Records for processing below:

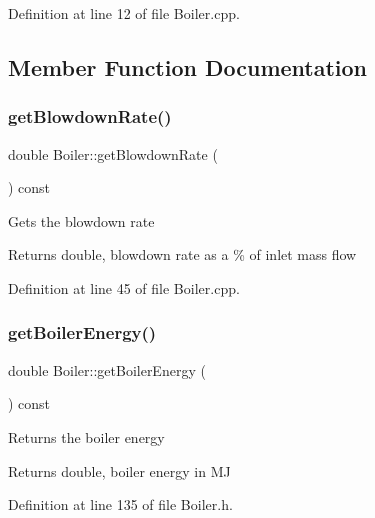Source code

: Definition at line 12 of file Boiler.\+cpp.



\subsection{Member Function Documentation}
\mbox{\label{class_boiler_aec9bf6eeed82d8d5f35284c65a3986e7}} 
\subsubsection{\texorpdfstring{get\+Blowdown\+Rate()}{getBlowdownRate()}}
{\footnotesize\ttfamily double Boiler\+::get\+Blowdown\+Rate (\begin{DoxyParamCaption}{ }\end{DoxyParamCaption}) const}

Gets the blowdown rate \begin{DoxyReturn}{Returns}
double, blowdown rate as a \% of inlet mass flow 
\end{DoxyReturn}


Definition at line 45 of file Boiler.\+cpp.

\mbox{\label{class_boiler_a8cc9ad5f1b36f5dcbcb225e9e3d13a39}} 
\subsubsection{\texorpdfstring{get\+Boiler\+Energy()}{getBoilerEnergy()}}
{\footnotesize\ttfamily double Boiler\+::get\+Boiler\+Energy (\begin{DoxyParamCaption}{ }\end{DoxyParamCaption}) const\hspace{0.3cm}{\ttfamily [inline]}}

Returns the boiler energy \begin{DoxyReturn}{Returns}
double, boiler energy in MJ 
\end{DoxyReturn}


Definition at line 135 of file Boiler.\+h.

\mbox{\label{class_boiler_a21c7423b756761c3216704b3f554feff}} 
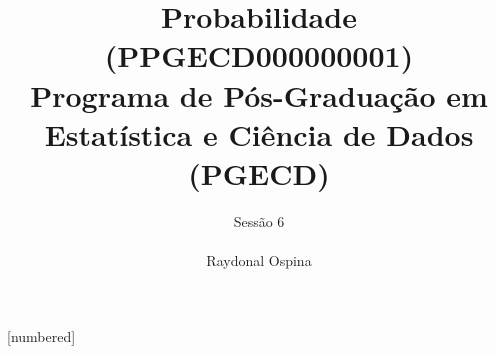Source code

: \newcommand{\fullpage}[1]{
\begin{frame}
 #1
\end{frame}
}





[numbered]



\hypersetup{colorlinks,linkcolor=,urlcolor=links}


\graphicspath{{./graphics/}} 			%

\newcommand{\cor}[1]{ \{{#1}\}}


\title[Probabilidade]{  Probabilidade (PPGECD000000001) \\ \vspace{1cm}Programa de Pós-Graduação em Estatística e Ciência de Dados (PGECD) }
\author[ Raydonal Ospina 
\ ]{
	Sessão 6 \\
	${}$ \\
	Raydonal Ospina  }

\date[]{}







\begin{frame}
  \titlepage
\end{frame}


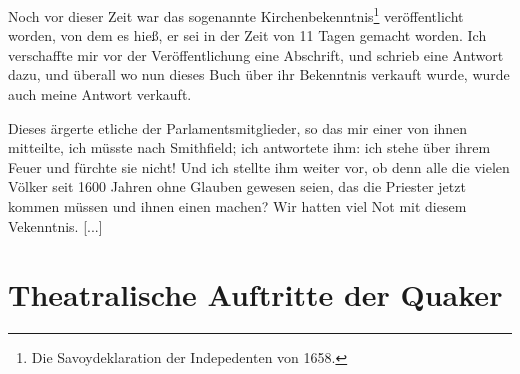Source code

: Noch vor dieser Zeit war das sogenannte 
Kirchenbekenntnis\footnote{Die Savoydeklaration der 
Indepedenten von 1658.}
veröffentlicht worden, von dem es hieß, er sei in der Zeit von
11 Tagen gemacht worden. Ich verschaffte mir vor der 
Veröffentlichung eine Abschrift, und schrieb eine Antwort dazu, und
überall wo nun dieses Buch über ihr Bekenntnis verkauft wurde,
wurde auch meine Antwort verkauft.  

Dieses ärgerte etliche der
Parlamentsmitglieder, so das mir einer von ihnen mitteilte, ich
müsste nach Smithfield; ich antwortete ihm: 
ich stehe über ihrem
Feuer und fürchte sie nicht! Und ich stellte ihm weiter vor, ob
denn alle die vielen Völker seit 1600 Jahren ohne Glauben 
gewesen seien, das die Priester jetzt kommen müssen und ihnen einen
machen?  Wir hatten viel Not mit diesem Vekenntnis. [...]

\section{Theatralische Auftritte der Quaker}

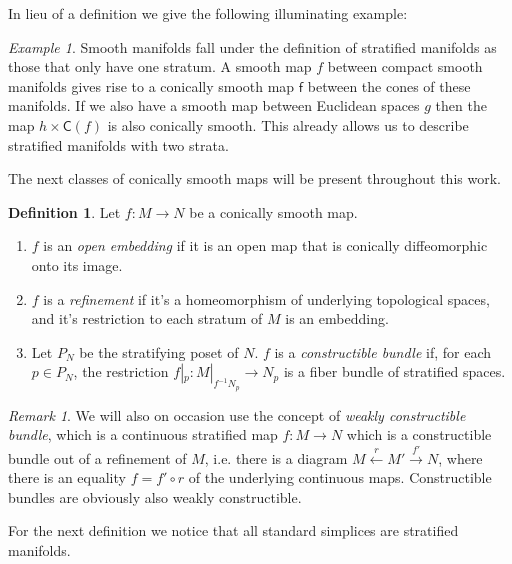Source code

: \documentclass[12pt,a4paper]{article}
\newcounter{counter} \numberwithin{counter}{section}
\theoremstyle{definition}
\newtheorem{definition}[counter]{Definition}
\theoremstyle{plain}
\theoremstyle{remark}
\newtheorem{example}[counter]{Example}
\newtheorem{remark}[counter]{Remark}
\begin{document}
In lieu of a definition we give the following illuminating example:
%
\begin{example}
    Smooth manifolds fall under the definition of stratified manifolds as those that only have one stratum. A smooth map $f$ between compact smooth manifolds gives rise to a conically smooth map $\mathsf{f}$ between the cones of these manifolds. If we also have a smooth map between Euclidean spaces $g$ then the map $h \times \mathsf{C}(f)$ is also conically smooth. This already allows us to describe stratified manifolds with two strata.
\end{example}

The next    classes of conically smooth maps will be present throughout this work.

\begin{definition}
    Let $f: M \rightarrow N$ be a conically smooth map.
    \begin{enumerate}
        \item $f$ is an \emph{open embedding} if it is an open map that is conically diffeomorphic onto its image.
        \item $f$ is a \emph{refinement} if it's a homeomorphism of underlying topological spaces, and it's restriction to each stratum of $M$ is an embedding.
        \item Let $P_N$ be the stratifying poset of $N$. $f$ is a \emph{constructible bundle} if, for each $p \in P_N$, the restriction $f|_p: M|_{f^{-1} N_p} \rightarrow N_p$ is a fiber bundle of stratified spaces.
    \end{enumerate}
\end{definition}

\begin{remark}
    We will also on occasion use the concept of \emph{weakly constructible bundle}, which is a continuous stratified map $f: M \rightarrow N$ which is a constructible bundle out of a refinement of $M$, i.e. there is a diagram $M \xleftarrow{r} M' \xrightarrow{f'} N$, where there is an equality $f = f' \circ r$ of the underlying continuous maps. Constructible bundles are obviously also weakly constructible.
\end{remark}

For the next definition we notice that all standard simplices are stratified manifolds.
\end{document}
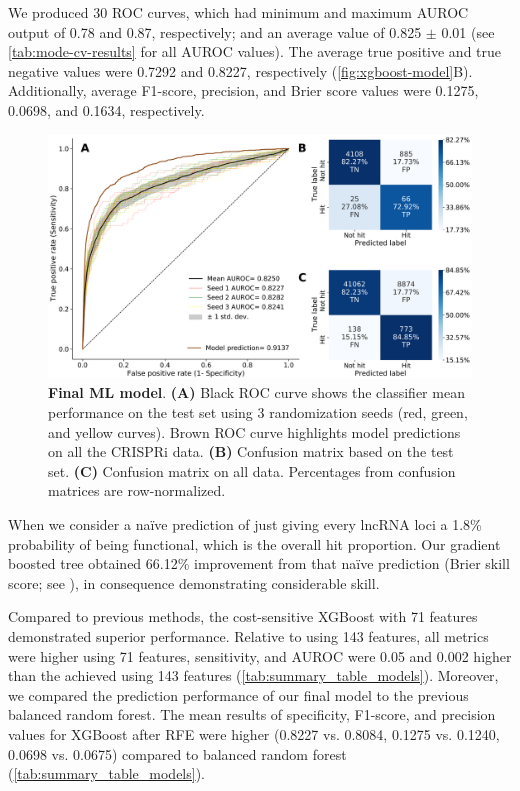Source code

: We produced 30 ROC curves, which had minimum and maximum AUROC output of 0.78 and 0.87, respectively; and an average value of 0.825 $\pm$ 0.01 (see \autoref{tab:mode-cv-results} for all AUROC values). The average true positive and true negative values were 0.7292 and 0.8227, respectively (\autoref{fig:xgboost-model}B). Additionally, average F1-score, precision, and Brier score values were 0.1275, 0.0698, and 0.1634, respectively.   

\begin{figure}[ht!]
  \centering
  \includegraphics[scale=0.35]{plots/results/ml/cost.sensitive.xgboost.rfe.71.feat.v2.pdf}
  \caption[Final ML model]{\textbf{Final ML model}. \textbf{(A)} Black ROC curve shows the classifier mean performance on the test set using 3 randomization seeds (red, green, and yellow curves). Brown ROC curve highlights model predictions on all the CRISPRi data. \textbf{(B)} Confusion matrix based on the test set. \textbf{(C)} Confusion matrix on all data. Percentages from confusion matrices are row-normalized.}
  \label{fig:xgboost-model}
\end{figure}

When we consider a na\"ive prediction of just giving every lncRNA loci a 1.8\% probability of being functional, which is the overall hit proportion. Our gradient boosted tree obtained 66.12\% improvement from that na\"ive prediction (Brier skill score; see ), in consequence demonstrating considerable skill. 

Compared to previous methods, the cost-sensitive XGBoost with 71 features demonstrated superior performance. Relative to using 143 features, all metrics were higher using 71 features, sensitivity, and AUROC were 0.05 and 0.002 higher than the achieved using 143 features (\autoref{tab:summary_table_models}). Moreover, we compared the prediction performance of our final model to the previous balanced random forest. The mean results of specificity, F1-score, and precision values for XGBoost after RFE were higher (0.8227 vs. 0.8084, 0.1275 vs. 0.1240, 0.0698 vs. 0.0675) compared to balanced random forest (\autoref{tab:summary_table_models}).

End of Records for processing.
Records for processing below:

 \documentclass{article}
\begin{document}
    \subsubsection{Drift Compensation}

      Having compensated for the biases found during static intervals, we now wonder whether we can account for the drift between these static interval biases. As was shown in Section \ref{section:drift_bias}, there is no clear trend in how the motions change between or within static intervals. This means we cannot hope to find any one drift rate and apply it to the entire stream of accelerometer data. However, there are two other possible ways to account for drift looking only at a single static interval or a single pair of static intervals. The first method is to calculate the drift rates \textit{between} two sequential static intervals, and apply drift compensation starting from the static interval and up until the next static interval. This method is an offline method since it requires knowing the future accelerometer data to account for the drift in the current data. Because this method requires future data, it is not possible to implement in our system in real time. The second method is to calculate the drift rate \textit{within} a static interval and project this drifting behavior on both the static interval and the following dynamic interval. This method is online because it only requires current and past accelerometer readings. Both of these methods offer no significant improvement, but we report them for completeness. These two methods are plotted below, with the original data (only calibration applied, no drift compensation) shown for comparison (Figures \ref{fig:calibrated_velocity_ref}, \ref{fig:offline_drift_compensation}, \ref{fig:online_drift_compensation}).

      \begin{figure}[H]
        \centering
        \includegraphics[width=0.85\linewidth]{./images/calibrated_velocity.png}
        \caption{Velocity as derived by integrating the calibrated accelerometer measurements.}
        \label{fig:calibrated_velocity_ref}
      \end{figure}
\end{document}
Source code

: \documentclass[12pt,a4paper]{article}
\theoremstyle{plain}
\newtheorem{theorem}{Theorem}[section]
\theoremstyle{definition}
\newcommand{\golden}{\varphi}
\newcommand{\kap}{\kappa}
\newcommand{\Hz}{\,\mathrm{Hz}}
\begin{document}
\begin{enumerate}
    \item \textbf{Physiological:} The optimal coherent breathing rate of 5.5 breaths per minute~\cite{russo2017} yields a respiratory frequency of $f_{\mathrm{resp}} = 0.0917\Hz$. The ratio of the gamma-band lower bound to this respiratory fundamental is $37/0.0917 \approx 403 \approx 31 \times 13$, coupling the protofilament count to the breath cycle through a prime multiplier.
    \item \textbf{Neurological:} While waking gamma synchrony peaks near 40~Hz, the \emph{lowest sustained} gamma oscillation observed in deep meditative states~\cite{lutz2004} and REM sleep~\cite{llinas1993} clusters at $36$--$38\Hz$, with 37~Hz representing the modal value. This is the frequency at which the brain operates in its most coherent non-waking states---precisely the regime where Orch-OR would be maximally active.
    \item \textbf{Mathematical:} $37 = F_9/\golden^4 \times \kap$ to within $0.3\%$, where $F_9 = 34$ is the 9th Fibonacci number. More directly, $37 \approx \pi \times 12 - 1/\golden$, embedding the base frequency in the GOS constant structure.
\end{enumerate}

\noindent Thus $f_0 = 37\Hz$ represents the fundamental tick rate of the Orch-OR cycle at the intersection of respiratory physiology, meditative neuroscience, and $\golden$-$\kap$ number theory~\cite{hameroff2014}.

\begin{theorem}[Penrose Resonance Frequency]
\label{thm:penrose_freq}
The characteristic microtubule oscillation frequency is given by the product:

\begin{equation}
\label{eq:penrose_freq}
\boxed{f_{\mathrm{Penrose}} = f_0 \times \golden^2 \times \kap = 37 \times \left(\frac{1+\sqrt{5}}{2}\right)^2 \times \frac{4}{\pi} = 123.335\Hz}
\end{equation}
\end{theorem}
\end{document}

End of Records for processing.
Records for processing below:

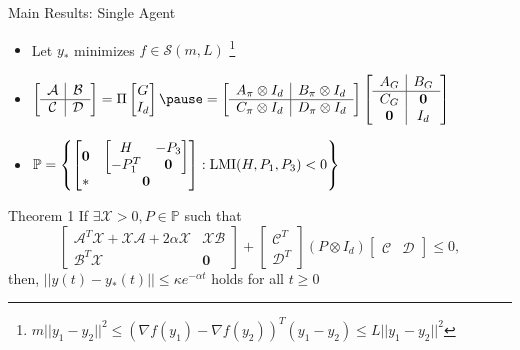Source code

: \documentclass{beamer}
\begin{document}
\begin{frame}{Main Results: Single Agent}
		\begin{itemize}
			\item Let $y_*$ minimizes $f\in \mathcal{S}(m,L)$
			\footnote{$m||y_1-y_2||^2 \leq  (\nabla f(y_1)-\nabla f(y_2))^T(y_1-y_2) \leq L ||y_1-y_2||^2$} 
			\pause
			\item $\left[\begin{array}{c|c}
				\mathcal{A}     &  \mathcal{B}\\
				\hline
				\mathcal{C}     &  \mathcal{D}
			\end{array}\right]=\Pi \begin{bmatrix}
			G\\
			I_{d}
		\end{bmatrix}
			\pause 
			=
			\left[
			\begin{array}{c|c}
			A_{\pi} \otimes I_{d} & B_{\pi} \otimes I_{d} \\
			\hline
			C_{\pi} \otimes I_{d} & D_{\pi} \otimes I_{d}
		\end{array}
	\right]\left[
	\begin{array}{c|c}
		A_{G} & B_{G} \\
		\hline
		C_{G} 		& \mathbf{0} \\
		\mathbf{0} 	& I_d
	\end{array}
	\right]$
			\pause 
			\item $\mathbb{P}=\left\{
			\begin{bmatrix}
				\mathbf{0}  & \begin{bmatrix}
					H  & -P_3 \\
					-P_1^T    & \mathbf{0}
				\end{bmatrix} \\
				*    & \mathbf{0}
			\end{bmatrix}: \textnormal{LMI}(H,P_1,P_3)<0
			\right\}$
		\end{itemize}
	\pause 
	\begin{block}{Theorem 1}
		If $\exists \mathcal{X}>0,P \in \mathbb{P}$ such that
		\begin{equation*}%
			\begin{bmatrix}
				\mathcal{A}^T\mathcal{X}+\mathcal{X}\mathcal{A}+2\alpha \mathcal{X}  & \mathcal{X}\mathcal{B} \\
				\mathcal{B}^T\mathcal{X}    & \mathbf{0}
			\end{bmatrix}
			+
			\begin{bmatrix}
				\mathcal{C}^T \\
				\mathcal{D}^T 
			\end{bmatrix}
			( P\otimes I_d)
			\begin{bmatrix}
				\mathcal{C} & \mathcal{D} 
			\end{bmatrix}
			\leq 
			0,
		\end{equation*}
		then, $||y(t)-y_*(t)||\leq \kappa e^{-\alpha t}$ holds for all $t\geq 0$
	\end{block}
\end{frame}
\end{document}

End of Records for processing.

# Your assignment
Take every line above that includes "wurde" and list it.

# Problem solution
überall wo nun dieses Buch über ihr Bekenntnis verkauft wurde,
wurde auch meine Antwort verkauft.  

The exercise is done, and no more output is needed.